Top of Records
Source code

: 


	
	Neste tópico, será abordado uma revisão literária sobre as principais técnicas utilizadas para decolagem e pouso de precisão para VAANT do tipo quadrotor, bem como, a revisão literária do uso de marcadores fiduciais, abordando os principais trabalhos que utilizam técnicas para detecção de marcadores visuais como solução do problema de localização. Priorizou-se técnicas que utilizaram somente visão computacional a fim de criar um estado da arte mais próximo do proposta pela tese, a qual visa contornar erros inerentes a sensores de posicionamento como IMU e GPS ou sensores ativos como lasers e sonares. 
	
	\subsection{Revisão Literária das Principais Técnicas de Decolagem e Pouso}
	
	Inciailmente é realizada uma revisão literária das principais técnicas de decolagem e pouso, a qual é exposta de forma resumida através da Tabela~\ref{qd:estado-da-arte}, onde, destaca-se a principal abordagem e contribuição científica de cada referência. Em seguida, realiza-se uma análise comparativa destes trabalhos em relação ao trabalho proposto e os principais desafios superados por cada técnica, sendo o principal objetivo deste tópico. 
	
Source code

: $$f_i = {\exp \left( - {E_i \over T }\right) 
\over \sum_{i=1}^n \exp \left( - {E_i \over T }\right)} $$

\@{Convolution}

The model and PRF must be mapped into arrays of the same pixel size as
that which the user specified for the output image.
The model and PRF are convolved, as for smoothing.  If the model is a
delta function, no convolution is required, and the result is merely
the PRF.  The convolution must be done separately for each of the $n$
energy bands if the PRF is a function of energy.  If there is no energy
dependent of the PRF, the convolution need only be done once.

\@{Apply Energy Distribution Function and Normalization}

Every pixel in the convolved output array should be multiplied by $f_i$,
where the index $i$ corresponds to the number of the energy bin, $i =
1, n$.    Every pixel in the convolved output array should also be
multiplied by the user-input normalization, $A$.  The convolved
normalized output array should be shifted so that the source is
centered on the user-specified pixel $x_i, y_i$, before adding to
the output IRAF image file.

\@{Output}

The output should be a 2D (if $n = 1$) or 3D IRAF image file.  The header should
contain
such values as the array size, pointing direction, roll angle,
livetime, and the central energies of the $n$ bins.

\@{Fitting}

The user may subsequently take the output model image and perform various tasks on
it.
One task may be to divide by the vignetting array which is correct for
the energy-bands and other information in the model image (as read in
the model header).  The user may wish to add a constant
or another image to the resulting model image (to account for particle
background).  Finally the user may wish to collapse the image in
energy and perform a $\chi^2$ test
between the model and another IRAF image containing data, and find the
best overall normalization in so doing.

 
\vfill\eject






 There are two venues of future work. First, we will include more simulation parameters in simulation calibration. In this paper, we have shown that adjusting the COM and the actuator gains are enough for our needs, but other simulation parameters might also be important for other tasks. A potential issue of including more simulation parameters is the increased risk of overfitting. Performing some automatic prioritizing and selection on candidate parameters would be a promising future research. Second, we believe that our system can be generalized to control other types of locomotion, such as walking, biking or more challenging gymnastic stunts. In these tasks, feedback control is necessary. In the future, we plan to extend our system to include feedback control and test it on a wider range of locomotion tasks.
Bottom of Records
Tally the lines above containing "must". Number only.

Written response >>
2